A clearly stated call to action. Thank you.


an RPS teacher

RVA Foodie said...

I recommend that concerned citizens support their local PTA and/or the City Council of PTAs and get behind the Build Schools Now! inititiative. I've posted some of their updates on my blog.

Anonymous said...

Anon-1, You may have not recently been on school grounds, but if you had you'd see that the facilities are severely antiquated. Until the school building funding comes through with the City of the Future, RPS will be forced to barely maintain rather than improve the buildings.

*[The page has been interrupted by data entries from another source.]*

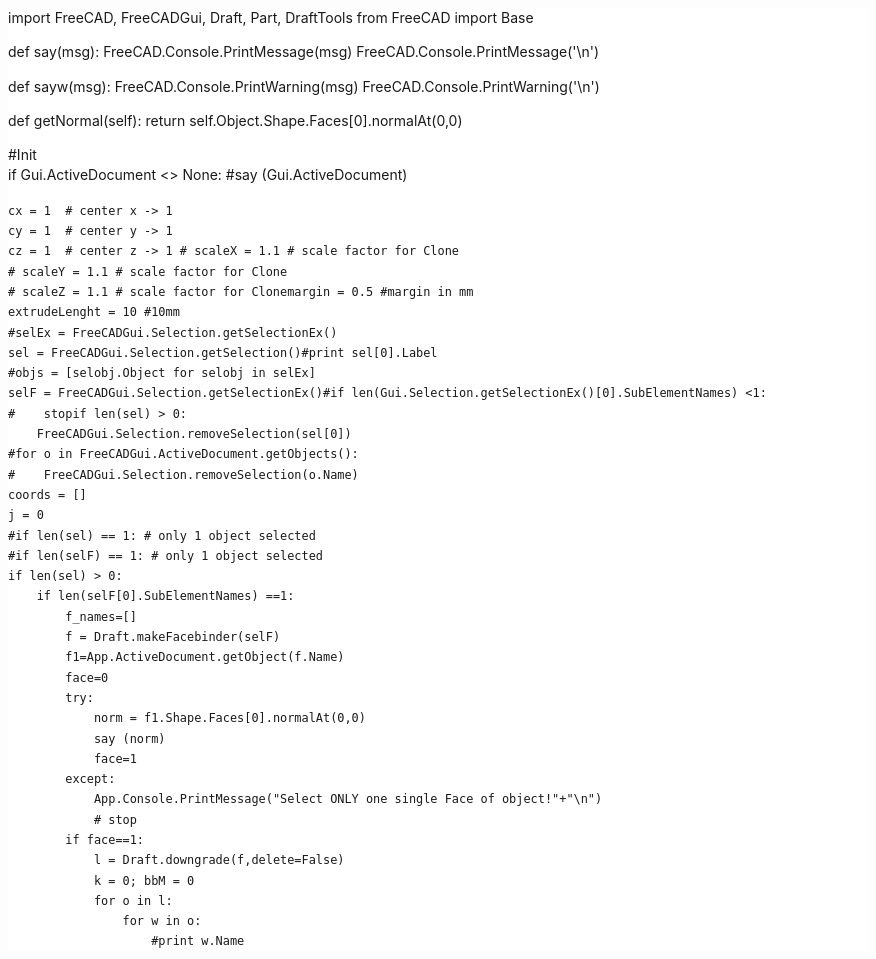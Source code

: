 import FreeCAD, FreeCADGui, Draft, Part, DraftTools
from FreeCAD import Base


def say(msg):
    FreeCAD.Console.PrintMessage(msg)
    FreeCAD.Console.PrintMessage('\n')

def sayw(msg):
    FreeCAD.Console.PrintWarning(msg)
    FreeCAD.Console.PrintWarning('\n')
 
def getNormal(self):
    return self.Object.Shape.Faces[0].normalAt(0,0)

#Init        
if Gui.ActiveDocument <> None:
    #say (Gui.ActiveDocument)

    cx = 1  # center x -> 1  
    cy = 1  # center y -> 1 
    cz = 1  # center z -> 1 # scaleX = 1.1 # scale factor for Clone
    # scaleY = 1.1 # scale factor for Clone
    # scaleZ = 1.1 # scale factor for Clonemargin = 0.5 #margin in mm
    extrudeLenght = 10 #10mm    
    #selEx = FreeCADGui.Selection.getSelectionEx()
    sel = FreeCADGui.Selection.getSelection()#print sel[0].Label
    #objs = [selobj.Object for selobj in selEx]
    selF = FreeCADGui.Selection.getSelectionEx()#if len(Gui.Selection.getSelectionEx()[0].SubElementNames) <1:
    #    stopif len(sel) > 0:
        FreeCADGui.Selection.removeSelection(sel[0])
    #for o in FreeCADGui.ActiveDocument.getObjects():
    #    FreeCADGui.Selection.removeSelection(o.Name)
    coords = []
    j = 0
    #if len(sel) == 1: # only 1 object selected
    #if len(selF) == 1: # only 1 object selected
    if len(sel) > 0:
        if len(selF[0].SubElementNames) ==1:
            f_names=[]
            f = Draft.makeFacebinder(selF)
            f1=App.ActiveDocument.getObject(f.Name)
            face=0
            try:
                norm = f1.Shape.Faces[0].normalAt(0,0)
                say (norm)
                face=1
            except:
                App.Console.PrintMessage("Select ONLY one single Face of object!"+"\n")
                # stop
            if face==1:
                l = Draft.downgrade(f,delete=False)
                k = 0; bbM = 0
                for o in l:
                    for w in o:
                        #print w.Name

Also, it is worth noting (and james river maven probably has the numbers closer at hand than I do) that the school system has been making radical improvements in their SOL scores. I'm not sure how you can say that RPS hasn't demonstrated a modicum of accountability when it has been subjected to several audits and budget cuts and money withholding. I would not say that the system is blameless, but to keep bringing up budget accountability without also bringing up the high level of poverty and other social issues and other challenges in the system seems unfair to me.

- a richmond parent

Anonymous said...

Your comments are very accurate. Every penny cut from the schools makes the job that much harder. RPS does not overspend, and compared to most bureaucracies, it is fairly tight. In fact, the job is much larger and much harder than anyone is admitting. The audit which showed $20 million in savings was defective in a number of details -- not showing too few alleged savings, but showing too many. The city of Richmond has been unable to issue proper capital bonds for the last 25 years because of the General Assembly, and the level of supervision, counseling, and remediation needed in middle and high schools is extremely high. Drop-out rates reflect unemployment rates in the center city of 22-60%. The mayor needs to address disparities in City funding by the state, including legal action, and support constructive increases in school funding. That is honestly what is needed.